A Lei de alienação, no Brasil, carrega um conceito frágil, sem fundamentação científica, o que torna questionável o controle dos comportamentos inadequados no que tange a práticas culturais de convivência familiar. Estudos questionam a utilidade da Lei uma vez que esta pode ampliar a vitimização das mães e dos filhos ao aumentar as chances de encobrir casos reais de maus tratos e abuso sexual por parte de um dos genitores e por apresentar indícios de que as acusações de alienação parental são utilizadas como instrumento de violência de gênero, já que mulheres são, mais comumente, acusadas de alienação parental e sentenciadas como alienadoras (Oliveira, 2020; Soma et al., 2016).
O estudo de Oliveira (2020) avaliou 128 sentenças judiciais de Varas de Família do Tribunal de Justiça do Estado de São Paulo (TJSP) com acusações de alienação parental, proferidas entre os anos de 2010 e 2019. Em apenas 19 sentenças um dos genitores foi considerado alienador. A maioria dos acusados de alienação parental e dos sentenciados como alienadores eram mulheres. O pesquisador questiona a utilidade da Lei uma vez que os magistrados pouco recorrem a ela para embasar suas decisões, além disso, apresenta indícios de que as acusações de alienação parental foram utilizadas como instrumento de violência de gênero.
Outrossim, a Lei de Alienação Parental foca prioritariamente na identificação do comportamento problema e sua punição. Em alguns casos, sobretudo quando se quer uma redução rápida da frequência de respostas de alienação parental, a punição é imprescindível. Contudo, ela não deve configurar a única estratégia interventiva.
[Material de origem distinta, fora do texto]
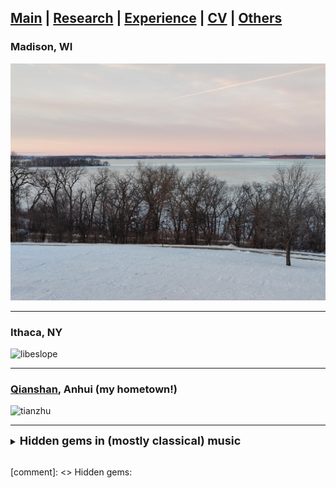 ## [Main](https://tx58.github.io/) | [Research](/research.html) | [Experience](/experience.html) | [CV](/cv/cv_tianli.pdf) | [Others](/others.html)

### Madison, WI

<img src="/images/lakeview.jpg" alt="mendota" width="600"/>

* * *
### Ithaca, NY

<img src="/images/libeslope.jpg" alt="libeslope" width="600"/>

* * *
### [Qianshan](https://en.wikipedia.org/wiki/Mount_Tianzhu), Anhui (my hometown!)

<img src="/images/tianzhu.jpg" alt="tianzhu" width="300"/>

* * *
<details><summary markdown="span"> <strong>  <font size= "4"> Hidden gems in (mostly classical) music </font> </strong> </summary>

> - Elgar: In the South
- Price: Symphony No.3
- Sicong Ma: Concerto for two violins
- Chausson: Symphony in D minor
- Martinu: Symphony No.1
- Nielsen: Symphony No.5
- Walton: Viola Concerto 
- Poulenc: Concerto for Organ and String Orchestra
- Franck: Piano Quintet
- Britten: Peter Grimes
- Saint-Saens: Piano concertos
- Stravinsky: Jeu de cartes
- Dvorak: Piano concerto
- Alkan: Concerto for solo piano
- Scriabin: Piano Sonata No.5


</details>

<br>


[comment]: <> Hidden gems:
<!-- - Scriabin: Piano Sonata No.2
- 
- Weill: The Seven Deadly Sins -->

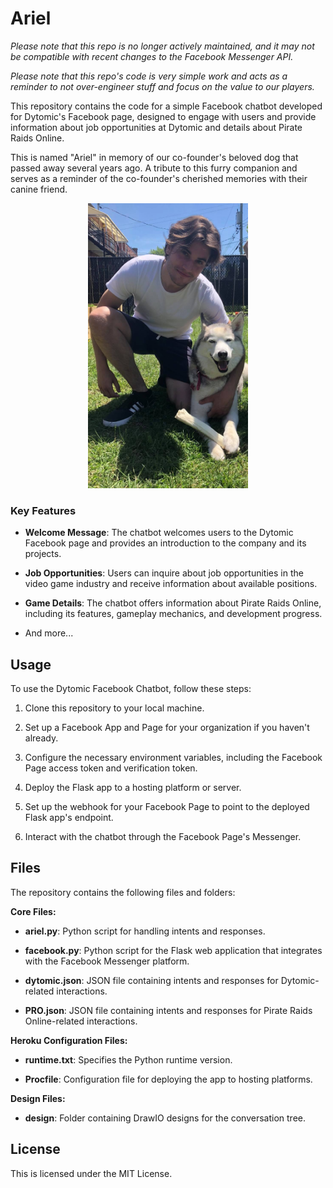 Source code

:# Ariel

_Please note that this repo is no longer actively maintained, and it may not be compatible with recent changes to the Facebook Messenger API._

_Please note that this repo's code is very simple work and acts as a reminder to not over-engineer stuff and focus on the value to our players._

This repository contains the code for a simple Facebook chatbot developed for Dytomic's Facebook page, designed to engage with users and provide information about job opportunities at Dytomic and details about Pirate Raids Online.

This is named "Ariel" in memory of our co-founder's beloved dog that passed away several years ago. A tribute to this furry companion and serves as a reminder of the co-founder's cherished memories with their canine friend.

<p align="center">
  <img src="./ariel.jpg" width=256 />
</p>

### Key Features

- **Welcome Message**: The chatbot welcomes users to the Dytomic Facebook page and provides an introduction to the company and its projects.

- **Job Opportunities**: Users can inquire about job opportunities in the video game industry and receive information about available positions.

- **Game Details**: The chatbot offers information about Pirate Raids Online, including its features, gameplay mechanics, and development progress.

- And more...
  
## Usage

To use the Dytomic Facebook Chatbot, follow these steps:

1. Clone this repository to your local machine.

2. Set up a Facebook App and Page for your organization if you haven't already.

3. Configure the necessary environment variables, including the Facebook Page access token and verification token.

4. Deploy the Flask app to a hosting platform or server.

5. Set up the webhook for your Facebook Page to point to the deployed Flask app's endpoint.

6. Interact with the chatbot through the Facebook Page's Messenger.

## Files

The repository contains the following files and folders:

**Core Files:**

- **ariel.py**: Python script for handling intents and responses.

- **facebook.py**: Python script for the Flask web application that integrates with the Facebook Messenger platform.

- **dytomic.json**: JSON file containing intents and responses for Dytomic-related interactions.

- **PRO.json**: JSON file containing intents and responses for Pirate Raids Online-related interactions.

**Heroku Configuration Files:**

- **runtime.txt**: Specifies the Python runtime version.

- **Procfile**: Configuration file for deploying the app to hosting platforms.

**Design Files:**

- **design**: Folder containing DrawIO designs for the conversation tree.

## License

This is licensed under the MIT License.
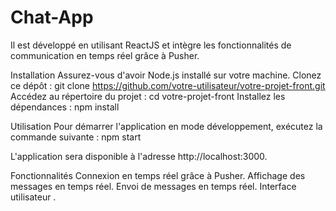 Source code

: # Chat-App
Il est développé en utilisant ReactJS et intègre les fonctionnalités de communication en temps réel grâce à Pusher.

Installation
Assurez-vous d'avoir Node.js installé sur votre machine.
Clonez ce dépôt : git clone https://github.com/votre-utilisateur/votre-projet-front.git
Accédez au répertoire du projet : cd votre-projet-front
Installez les dépendances : npm install

Utilisation
Pour démarrer l'application en mode développement, exécutez la commande suivante : npm start


L'application sera disponible à l'adresse http://localhost:3000.

Fonctionnalités
Connexion en temps réel grâce à Pusher.
Affichage des messages en temps réel.
Envoi de messages en temps réel.
Interface utilisateur .
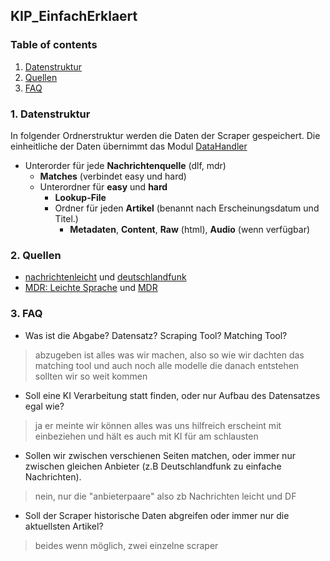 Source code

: ## KIP_EinfachErklaert

### Table of contents
1. [Datenstruktur](#ordner)
2. [Quellen](#sources)
3. [FAQ](#faq)

<a name="ordner"></a>
### 1. Datenstruktur  
In folgender Ordnerstruktur werden die Daten der Scraper gespeichert. Die einheitliche der Daten übernimmt das Modul [DataHandler](services/DataHandler.py)

- Unterorder für jede **Nachrichtenquelle** (dlf, mdr)
    - **Matches** (verbindet easy und hard)
    - Unterordner für **easy** und **hard**
        - **Lookup-File**
        - Ordner für jeden **Artikel** (benannt nach Erscheinungsdatum und Titel.)
            - **Metadaten**, **Content**, **Raw** (html), **Audio** (wenn verfügbar)

<a name="sources"></a>
### 2. Quellen  

- [nachrichtenleicht](https://nachrichtenleicht.de) und [deutschlandfunk](https://deutschlandfunk.de)
- [MDR: Leichte Sprache](https://www.mdr.de/nachrichten/podcast/leichte-sprache/nachrichten-leichte-sprache-100.html) und [MDR](https://www.mdr.de/nachrichten/index.html)

<a name="faq"></a>
### 3. FAQ 

- Was ist die Abgabe? Datensatz? Scraping Tool? Matching Tool?
> abzugeben ist alles was wir machen, also so wie wir dachten das matching tool und auch noch alle modelle die danach entstehen sollten wir so weit kommen

- Soll eine KI Verarbeitung statt finden, oder nur Aufbau des Datensatzes egal wie?
> ja er meinte wir können alles was uns hilfreich erscheint mit einbeziehen und hält es auch mit KI für am schlausten  

- Sollen wir zwischen verschienen Seiten matchen, oder immer nur zwischen gleichen Anbieter (z.B Deutschlandfunk zu einfache Nachrichten).
> nein, nur die "anbieterpaare" also zb Nachrichten leicht und DF

- Soll der Scraper historische Daten abgreifen oder immer nur die aktuellsten Artikel?
> beides wenn möglich, zwei einzelne scraper





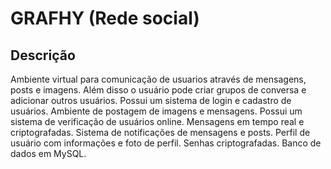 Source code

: # GRAFHY (Rede social)

## Descrição
Ambiente virtual para comunicação de usuarios através de mensagens, posts e imagens.
Além disso o usuário pode criar grupos de conversa e adicionar outros usuários.
Possui um sistema de login e cadastro de usuários.
Ambiente de postagem de imagens e mensagens.
Possui um sistema de verificação de usuários online.
Mensagens em tempo real e criptografadas.
Sistema de notificações de mensagens e posts.
Perfil de usuário com informações e foto de perfil.
Senhas criptografadas.
Banco de dados em MySQL. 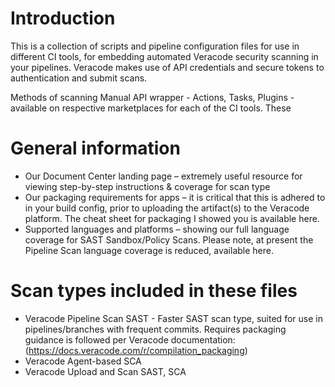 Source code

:# Introduction

This is a collection of scripts and pipeline configuration files for use in different CI tools, for embedding automated Veracode security scanning in your pipelines. Veracode makes use of API credentials and secure tokens to authentication and submit scans.

Methods of scanning
Manual
API wrapper - 
Actions, Tasks, Plugins - available on respective marketplaces for each of the CI tools. These 

# General information
- Our Document Center landing page – extremely useful resource for viewing step-by-step instructions & coverage for scan type
- Our packaging requirements for apps – it is critical that this is adhered to in your build config, prior to uploading the artifact(s) to the Veracode platform. The cheat sheet for packaging I showed you is available here.
- Supported languages and platforms – showing our full language coverage for SAST Sandbox/Policy Scans. Please note, at present the Pipeline Scan language coverage is reduced, available here.

# Scan types included in these files

- Veracode Pipeline Scan SAST - Faster SAST scan type, suited for use in pipelines/branches with frequent commits. Requires packaging guidance is followed per Veracode documentation: (https://docs.veracode.com/r/compilation_packaging)
- Veracode Agent-based SCA
- Veracode Upload and Scan SAST, SCA
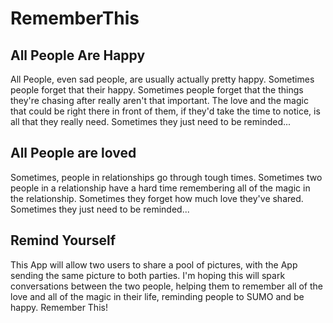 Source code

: # RememberThis

## All People Are Happy
All People, even sad people, are usually actually pretty happy. Sometimes
people forget that their happy. Sometimes people forget that the things they're
chasing after really aren't that important. The love and the magic that could be
right there in front of them, if they'd take the time to notice, is all that they
really need. Sometimes they just need to be reminded...

## All People are loved
Sometimes, people in relationships go through tough times. Sometimes
two people in a relationship have a hard time remembering all of the 
magic in the relationship. Sometimes they forget how much love they've shared.
Sometimes they just need to be reminded...

## Remind Yourself
This App will allow two users to share a pool of pictures, with the App sending 
the same picture to both parties. I'm hoping this will spark conversations between
the two people, helping them to remember all of the love and all of the magic in 
their life, reminding people to SUMO and be happy. Remember This!
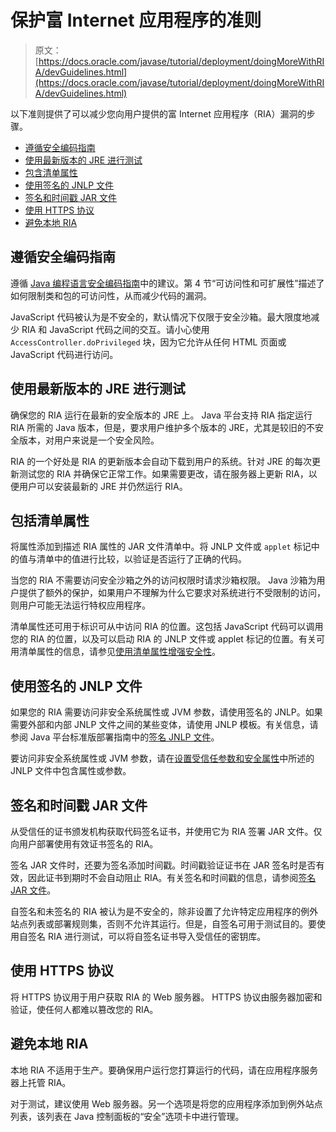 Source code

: # 保护富 Internet 应用程序的准则

> 原文： [https://docs.oracle.com/javase/tutorial/deployment/doingMoreWithRIA/devGuidelines.html](https://docs.oracle.com/javase/tutorial/deployment/doingMoreWithRIA/devGuidelines.html)

以下准则提供了可以减少您向用户提供的富 Internet 应用程序（RIA）漏洞的步骤。

*   [遵循安全编码指南](#coding)
*   [使用最新版本的 JRE 进行测试](#latestJRE)
*   [包含清单属性](#manifest)
*   [使用签名的 JNLP 文件](#jnlp)
*   [签名和时间戳 JAR 文件](#signStamp)
*   [使用 HTTPS 协议](#https)
*   [避免本地 RIA](#local)

## 遵循安全编码指南

遵循 [Java 编程语言安全编码指南](http://www.oracle.com/technetwork/java/seccodeguide-139067.html)中的建议。第 4 节“可访问性和可扩展性”描述了如何限制类和包的可访问性，从而减少代码的漏洞。

JavaScript 代码被认为是不安全的，默认情况下仅限于安全沙箱。最大限度地减少 RIA 和 JavaScript 代码之间的交互。请小心使用 `AccessController.doPrivileged` 块，因为它允许从任何 HTML 页面或 JavaScript 代码进行访问。

## 使用最新版本的 JRE 进行测试

确保您的 RIA 运行在最新的安全版本的 JRE 上。 Java 平台支持 RIA 指定运行 RIA 所需的 Java 版本，但是，要求用户维护多个版本的 JRE，尤其是较旧的不安全版本，对用户来说是一个安全风险。

RIA 的一个好处是 RIA 的更新版本会自动下载到用户的系统。针对 JRE 的每次更新测试您的 RIA 并确保它正常工作。如果需要更改，请在服务器上更新 RIA，以便用户可以安装最新的 JRE 并仍然运行 RIA。

## 包括清单属性

将属性添加到描述 RIA 属性的 JAR 文件清单中。将 JNLP 文件或 `applet` 标记中的值与清单中的值进行比较，以验证是否运行了正确的代码。

当您的 RIA 不需要访问安全沙箱之外的访问权限时请求沙箱权限。 Java 沙箱为用户提供了额外的保护，如果用户不理解为什么它要求对系统进行不受限制的访问，则用户可能无法运行特权应用程序。

清单属性还可用于标识可从中访问 RIA 的位置。这包括 JavaScript 代码可以调用您的 RIA 的位置，以及可以启动 RIA 的 JNLP 文件或 applet 标记的位置。有关可用清单属性的信息，请参见[使用清单属性增强安全性](../jar/secman.html)。

## 使用签名的 JNLP 文件

如果您的 RIA 需要访问非安全系统属性或 JVM 参数，请使用签名的 JNLP。如果需要外部和内部 JNLP 文件之间的某些变体，请使用 JNLP 模板。有关信息，请参阅 Java 平台标准版部署指南中的[签名 JNLP 文件](https://docs.oracle.com/javase/8/docs/technotes/guides/deploy/signed_jnlp.html)。

要访问非安全系统属性或 JVM 参数，请在[设置受信任参数和安全属性](../doingMoreWithRIA/settingArgsProperties.html)中所述的 JNLP 文件中包含属性或参数。

## 签名和时间戳 JAR 文件

从受信任的证书颁发机构获取代码签名证书，并使用它为 RIA 签署 JAR 文件。仅向用户部署使用有效证书签名的 RIA。

签名 JAR 文件时，还要为签名添加时间戳。时间戳验证证书在 JAR 签名时是否有效，因此证书到期时不会自动阻止 RIA。有关签名和时间戳的信息，请参阅[签名 JAR 文件](../jar/signing.html)。

自签名和未签名的 RIA 被认为是不安全的，除非设置了允许特定应用程序的例外站点列表或部署规则集，否则不允许其运行。但是，自签名可用于测试目的。要使用自签名 RIA 进行测试，可以将自签名证书导入受信任的密钥库。

## 使用 HTTPS 协议

将 HTTPS 协议用于用户获取 RIA 的 Web 服务器。 HTTPS 协议由服务器加密和验证，使任何人都难以篡改您的 RIA。

## 避免本地 RIA

本地 RIA 不适用于生产。要确保用户运行您打算运行的代码，请在应用程序服务器上托管 RIA。

对于测试，建议使用 Web 服务器。另一个选项是将您的应用程序添加到例外站点列表，该列表在 Java 控制面板的“安全”选项卡中进行管理。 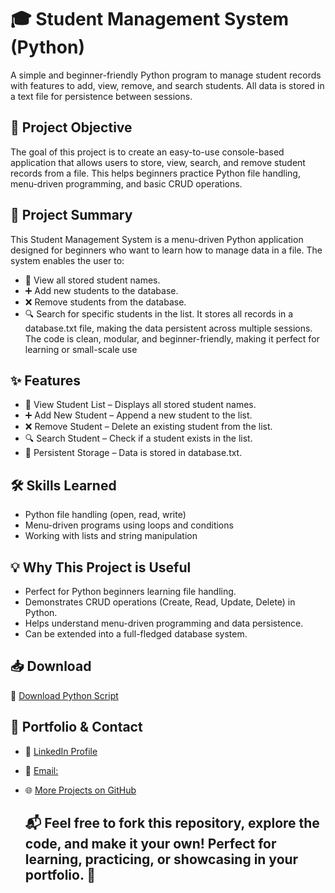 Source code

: # 🎓 Student Management System (Python)
A simple and beginner-friendly Python program to manage student records with features to add, view, remove, and search students. All data is stored in a text file for persistence between sessions.

## 🎯 Project Objective
The goal of this project is to create an easy-to-use console-based application that allows users to store, view, search, and remove student records from a file.
This helps beginners practice Python file handling, menu-driven programming, and basic CRUD operations.

## 📝 Project Summary
This Student Management System is a menu-driven Python application designed for beginners who want to learn how to manage data in a file. The system enables the user to:

- 📜 View all stored student names.
- ➕ Add new students to the database.
- ❌ Remove students from the database.
- 🔍 Search for specific students in the list.
It stores all records in a database.txt file, making the data persistent across multiple sessions. The code is clean, modular, and beginner-friendly, making it perfect for learning or small-scale use


## ✨ Features
- 📜 View Student List – Displays all stored student names.
- ➕ Add New Student – Append a new student to the list.
- ❌ Remove Student – Delete an existing student from the list.
- 🔍 Search Student – Check if a student exists in the list.
- 💾 Persistent Storage – Data is stored in database.txt.

## 🛠 Skills Learned
- Python file handling (open, read, write)
- Menu-driven programs using loops and conditions
- Working with lists and string manipulation

## 💡 Why This Project is Useful
- Perfect for Python beginners learning file handling.
- Demonstrates CRUD operations (Create, Read, Update, Delete) in Python.
- Helps understand menu-driven programming and data persistence.
- Can be extended into a full-fledged database system.

## 📥 Download
📌 [Download Python Script](https://github.com/Farisraihan777/Python-hub_.../blob/main/WLECOME%20TO%20STUDENT%20MANAGEMENT%20SYSTEM.py)

  ## 🔗 Portfolio & Contact
- 💼 [LinkedIn Profile](https://www.linkedin.com/in/faris-raihan-70b916329/)
- 📧 [Email:](farisraihan777@gmail.com)
- 🌐 [More Projects on GitHub](https://github.com/Farisraihan777)

  ## 📬 Feel free to fork this repository, explore the code, and make it your own! Perfect for learning, practicing, or showcasing in your portfolio. 🚀
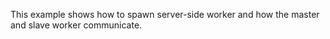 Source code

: This example shows how to spawn server-side worker and how the master
and slave worker communicate.
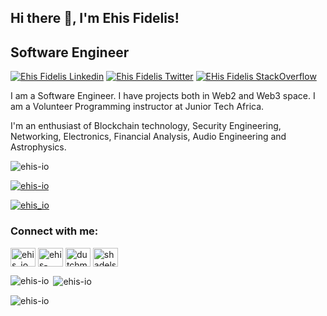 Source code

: <h2> Hi there 👋, I'm Ehis Fidelis! </h2>
<h2>Software Engineer </h2>

    
[![Ehis Fidelis Linkedin](https://img.shields.io/badge/LinkedIn-0077B5?style=for-the-badge&logo=linkedin&logoColor=white)](https://www.linkedin.com/in/ehis-fidelis/)
[![Ehis Fidelis Twitter](https://img.shields.io/badge/Twitter-1DA1F2?style=for-the-badge&logo=twitter&logoColor=white)](https://twitter.com/ehis-io)
[![EHis Fidelis StackOverflow](https://img.shields.io/badge/StackOverflow-F48024?style=for-the-badge&logo=stackoverflow&logoColor=white)](https://stackoverflow.com/users/edit/18987856)
<!-- This is using base64 encoded image. If you have a small image, you can upload the base64 version of it :D https://www.base64-image.de/ -->

I am a Software Engineer. I have projects both in Web2 and Web3 space. I am a Volunteer Programming instructor  at Junior Tech Africa.

I'm an enthusiast of Blockchain technology, Security Engineering, Networking, Electronics, Financial Analysis, Audio Engineering and Astrophysics.


<p align="left"> <img src="https://komarev.com/ghpvc/?username=ehis-io&label=Profile%20views&color=0e75b6&style=flat" alt="ehis-io" /> </p>

<p align="left"> <a href="https://github.com/ryo-ma/github-profile-trophy"><img src="https://github-profile-trophy.vercel.app/?username=ehis-io" alt="ehis-io" /></a> </p>

<p align="left"> <a href="https://twitter.com/ehis_io" target="blank"><img src="https://img.shields.io/twitter/follow/ehis_io?logo=twitter&style=for-the-badge" alt="ehis_io" /></a> </p>

<h3 align="left">Connect with me:</h3>
<p align="left">
<a href="https://twitter.com/ehis_io" target="blank"><img align="center" src="https://raw.githubusercontent.com/rahuldkjain/github-profile-readme-generator/master/src/images/icons/Social/twitter.svg" alt="ehis_io" height="30" width="40" /></a>
<a href="https://linkedin.com/in/ehis-fidelis" target="blank"><img align="center" src="https://raw.githubusercontent.com/rahuldkjain/github-profile-readme-generator/master/src/images/icons/Social/linked-in-alt.svg" alt="ehis-fidelis" height="30" width="40" /></a>
<a href="https://stackoverflow.com/users/ehis-io" target="blank"><img align="center" src="https://raw.githubusercontent.com/rahuldkjain/github-profile-readme-generator/master/src/images/icons/Social/stack-overflow.svg" alt="dutchman-io" height="30" width="40" /></a>
<a href="https://instagram.com/drunk.guitarist" target="blank"><img align="center" src="https://raw.githubusercontent.com/rahuldkjain/github-profile-readme-generator/master/src/images/icons/Social/instagram.svg" alt="shadelstone" height="30" width="40" /></a>
</p>



<p><img align="left" src="https://github-readme-stats.vercel.app/api/top-langs?username=ehis-io&show_icons=true&locale=en&layout=compact" alt="ehis-io" /></p>

<p>&nbsp;<img align="center" src="https://github-readme-stats.vercel.app/api?username=ehis-io&show_icons=true&locale=en" alt="ehis-io" /></p>

<p><img align="center" src="https://github-readme-streak-stats.herokuapp.com/?user=ehis-io&" alt="ehis-io" /></p>






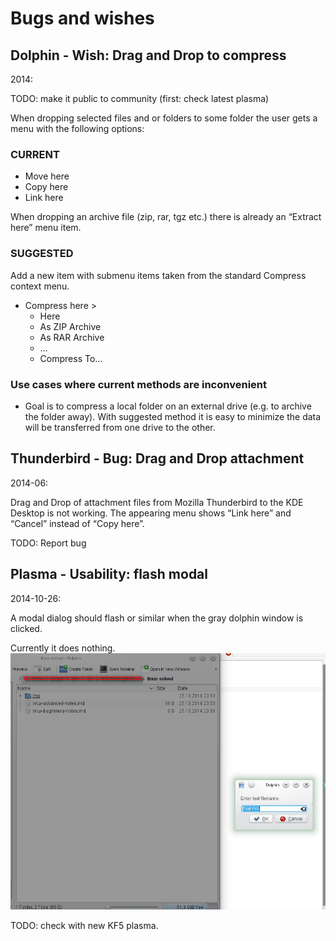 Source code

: Bugs and wishes
===============

Dolphin - Wish: Drag and Drop to compress
-----------------------------------------
2014:

TODO: make it public to community (first: check latest plasma)

When dropping selected files and or folders to some folder the user gets a menu with the following options:

### CURRENT

  * Move here
  * Copy here
  * Link here

When dropping an archive file (zip, rar, tgz etc.) there is already an “Extract here” menu item.

### SUGGESTED
Add a new item with submenu items taken from the standard Compress context menu.

  * Compress here >
    * Here
    * As ZIP Archive
    * As RAR Archive
    * …
    * Compress To…

### Use cases where current methods are inconvenient
  * Goal is to compress a local folder on an external drive (e.g. to archive the folder away).
  With suggested method it is easy to minimize the data will be transferred from one drive to the other.


Thunderbird - Bug: Drag and Drop attachment
-------------------------------------------
2014-06:

Drag and Drop of attachment files from Mozilla Thunderbird to the KDE Desktop is not working. The appearing menu shows “Link here” and “Cancel” instead of “Copy here”.

TODO: Report bug

Plasma - Usability: flash modal
-------------------------------
2014-10-26:

A modal dialog should flash or similar when the gray dolphin window is clicked.

Currently it does nothing.
![](img/plasma-flash-modal.png "Modal dialog should flash or similar when the gray dolphin window is clicked")

TODO: check with new KF5 plasma.
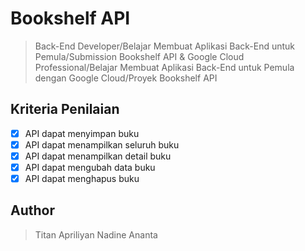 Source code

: # Bookshelf API

> Back-End Developer/Belajar Membuat Aplikasi Back-End untuk Pemula/Submission Bookshelf API & Google Cloud Professional/Belajar Membuat Aplikasi Back-End untuk Pemula dengan Google Cloud/Proyek Bookshelf API

## Kriteria Penilaian

- [x] API dapat menyimpan buku
- [x] API dapat menampilkan seluruh buku
- [x] API dapat menampilkan detail buku
- [x] API dapat mengubah data buku
- [x] API dapat menghapus buku

## Author

> Titan Apriliyan Nadine Ananta
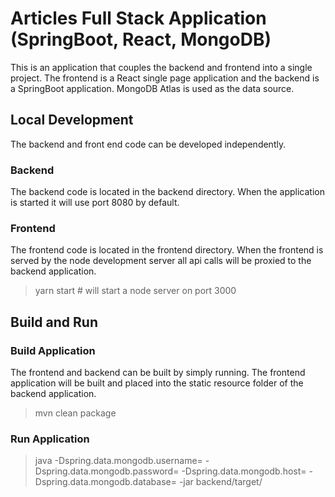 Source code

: # Articles Full Stack Application (SpringBoot, React, MongoDB)
This is an application that couples the backend and frontend into a single project. The frontend is a React single page 
application and the backend is a SpringBoot application. MongoDB Atlas is used as the data source.

## Local Development
The backend and front end code can be developed independently.
### Backend
The backend code is located in the backend directory. When the application is started it will use port 8080 by default.

### Frontend
The frontend code is located in the frontend directory. When the frontend is served by the node development server all
api calls will be proxied to the backend application.
> yarn start # will start a node server on port 3000

## Build and Run
### Build Application
The frontend and backend can be built by simply running. The frontend application will be built and placed into the
static resource folder of the backend application.
> mvn clean package

### Run Application
> java -Dspring.data.mongodb.username=<username> -Dspring.data.mongodb.password=<password> -Dspring.data.mongodb.host=<mongodb atlas cluster> -Dspring.data.mongodb.database=<database> -jar backend/target/<jar version>
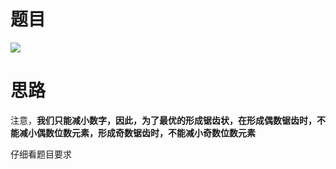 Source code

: # 题目

![](pics/230227-1144/img-2023-02-27-10-17-17.png)

# 思路

注意，**我们只能减小数字，因此，为了最优的形成锯齿状，在形成偶数锯齿时，不能减小偶数位数元素，形成奇数锯齿时，不能减小奇数位数元素**

仔细看题目要求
Assim, há a necessidade de enfrentamento das práticas parentais inadequadas com modificações de contingências que permitam aprendizagem de repertórios adequados para o comportamento esperado bem como ambiente selecionador para estes.
Ressalta-se que a Lei da Alienação Parental se articule eficientemente com a Constituição Federal (1988), o Código Civil (2002) e, principalmente, com o Estatuto da Criança e do Adolescente (1990), objetivando implementação de práticas culturais de convivência familiar saudáveis ao pleno desenvolvimento de crianças e adolescentes. Entende-se, dessa maneira, que a proposta de estabelecer respostas propositivas com base nas respostas indesejadas e nas legislações afins constitui-se como uma alternativa de interlocução mais diretiva entre os referidos dispositivos legais. Assim, estipula possibilidade efetiva do aprendizado de novas práticas, sobretudo por envolver todos os sujeitos inseridos no contexto das práticas parentais sem o reducionismo dos rótulos de “alienador(a)” e “alienado(a)”.
Sugere-se, por fim, a importância de novos estudos na área da Psicologia, não com o intuito de absorver o conceito de alienação parental, mas para provocar uma implicação ética da categoria com as contribuições que podem ser dadas nos âmbitos da atuação do profissional psicólogo, na orientação para elaborações e interpretações do ordenamento jurídico e especialmente na promoção de práticas parentais que garantam os direitos fundamentais da população, nesse contexto, de crianças e adolescentes.